Although there are scholars on both sides, I think it is fair to say that the overwhelming majority of researchers outside of Turkey support some version of the Armenian narrative—even if some are uncertain about the term genocide. The scholarly discourse, however, is deeply affected by the involvement of the Turkish government, which has vigorously and consistently denied that a genocide—or indeed any government-directed massacres—took place. (The official position can be found on the web site of the Turkish Embassy: http://www.turkishembassy.org/governmentpolitics/issuesarmenian.htm.) As a result of government pressures, discussion of the issue within Turkey is difficult and perhaps dangerous; access to relevant archival sources has been limited to those with "reliable" views. In response, Armenians and their supporters have lobbied parliamentary bodies throughout the world to pass resolutions affirming or commemorating the genocide. Up until now, 17 assemblies have voted to recognize the genocide, and in three countries (Uruguay, Argentina, and France) recognition has the force of law. Obviously, Turkey's application to join the European Union has increased the political salience of these issues, including the demand that an official acknowledgment of the genocide be a condition for Turkish membership in the Union.

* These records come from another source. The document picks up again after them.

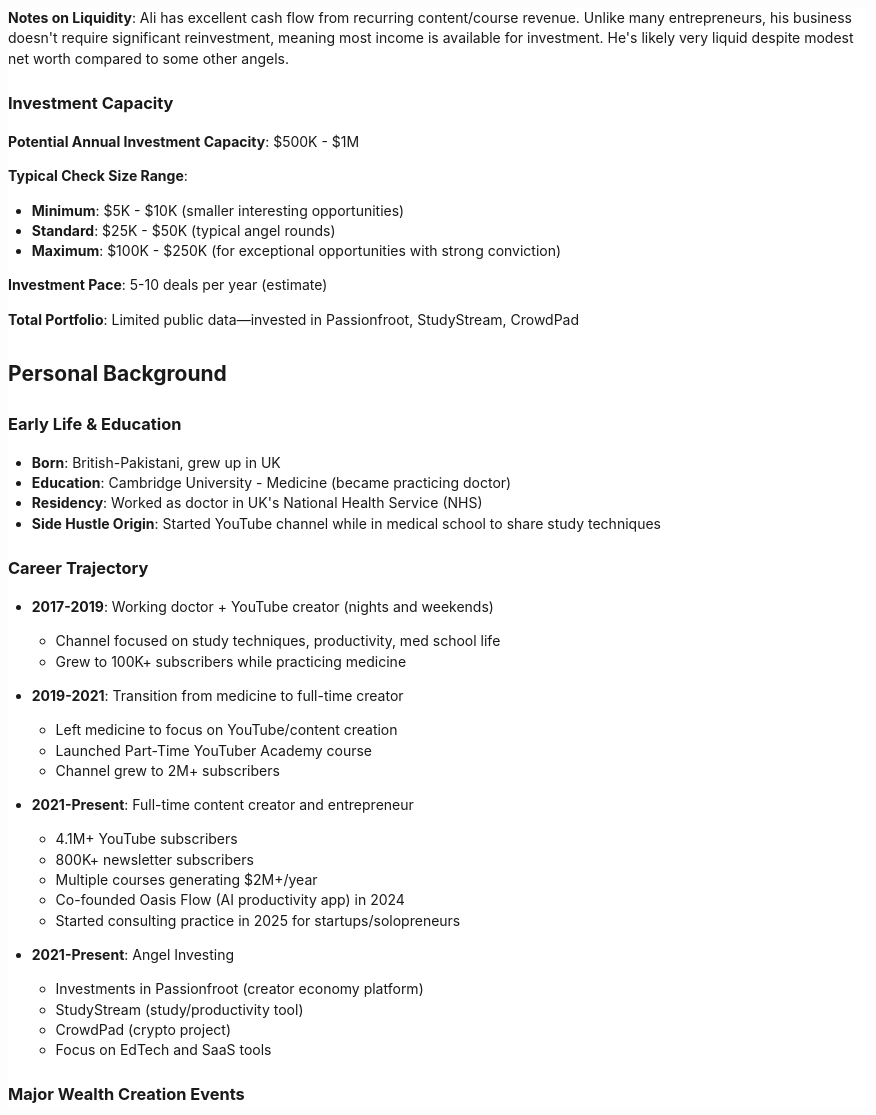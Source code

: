 **Notes on Liquidity**:
Ali has excellent cash flow from recurring content/course revenue. Unlike many entrepreneurs, his business doesn't require significant reinvestment, meaning most income is available for investment. He's likely very liquid despite modest net worth compared to some other angels.

### Investment Capacity

**Potential Annual Investment Capacity**: $500K - $1M

**Typical Check Size Range**:

- **Minimum**: $5K - $10K (smaller interesting opportunities)
- **Standard**: $25K - $50K (typical angel rounds)
- **Maximum**: $100K - $250K (for exceptional opportunities with strong conviction)

**Investment Pace**: 5-10 deals per year (estimate)

**Total Portfolio**: Limited public data—invested in Passionfroot, StudyStream, CrowdPad

## Personal Background

### Early Life & Education

- **Born**: British-Pakistani, grew up in UK
- **Education**: Cambridge University - Medicine (became practicing doctor)
- **Residency**: Worked as doctor in UK's National Health Service (NHS)
- **Side Hustle Origin**: Started YouTube channel while in medical school to share study techniques

### Career Trajectory

- **2017-2019**: Working doctor + YouTube creator (nights and weekends)
    - Channel focused on study techniques, productivity, med school life
    - Grew to 100K+ subscribers while practicing medicine

- **2019-2021**: Transition from medicine to full-time creator
    - Left medicine to focus on YouTube/content creation
    - Launched Part-Time YouTuber Academy course
    - Channel grew to 2M+ subscribers

- **2021-Present**: Full-time content creator and entrepreneur
    - 4.1M+ YouTube subscribers
    - 800K+ newsletter subscribers
    - Multiple courses generating $2M+/year
    - Co-founded Oasis Flow (AI productivity app) in 2024
    - Started consulting practice in 2025 for startups/solopreneurs

- **2021-Present**: Angel Investing
    - Investments in Passionfroot (creator economy platform)
    - StudyStream (study/productivity tool)
    - CrowdPad (crypto project)
    - Focus on EdTech and SaaS tools

### Major Wealth Creation Events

Those who hoped that in Turkey the Armenian question would become the subject of scholarly discourse rather than of political proclamations were encouraged by the announcement that a conference on "Ottoman Armenians in the Period of the Empire's Collapse," sponsored by three Turkish universities, was to be held in Istanbul on May 25–27, 2005. An interdisciplinary meeting of Turkish scholars, this was to be the first open and critical discussion of the Armenian question to be held in Turkey. The proposed conference was vigorously attacked by a number of Turkish politicians, including the Minister of Justice, who labeled it "treason" and a "dagger in the back of the Turkish nation." The rector of Bosphorus University, which was to have been the site of the conference, fearing for the security of the participants, decided to postpone the conference indefinitely. A number of distinguished Turkish scholars as well as several important public figures have come to the conference organizers' defense.

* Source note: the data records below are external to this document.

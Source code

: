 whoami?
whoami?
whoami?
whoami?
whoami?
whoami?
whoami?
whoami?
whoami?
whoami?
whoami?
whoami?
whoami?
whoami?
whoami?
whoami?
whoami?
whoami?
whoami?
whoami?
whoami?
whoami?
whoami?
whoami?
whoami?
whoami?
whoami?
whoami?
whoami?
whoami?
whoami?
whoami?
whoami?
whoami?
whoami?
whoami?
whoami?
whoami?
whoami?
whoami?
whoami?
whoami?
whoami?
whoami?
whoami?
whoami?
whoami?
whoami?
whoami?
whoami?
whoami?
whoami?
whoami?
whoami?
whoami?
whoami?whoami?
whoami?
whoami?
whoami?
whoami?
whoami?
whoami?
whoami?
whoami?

In the light of these events, the AHA Council instructed me to write a letter to Turkish Prime Minister Recep Tayyip Erdogan, expressing the Association's regret that political interference had prevented the conference from taking place and our hope that he would support free and open discussion of the Armenian question. (A copy of the letter is reprinted at left) As an organization, the AHA does not take a position on particular historical issues, but it does have a clear and unambiguous commitment to unrestricted access to historical sources and to providing uninhibited opportunity for scholarly debate. Nowhere are these principles more important than in the study of contested pasts.

"The future," Milan Kundera once wrote, "is an apathetic void of no interest to anyone. The past is full of life, eager to irritate us, provoke and insult us, tempt us to destroy or repaint it." Our task as historians is to understand the past's provocative power and to resist the efforts of those who would destroy or repaint it.

—James Sheehan (Stanford Univ.) is the president of the AHA.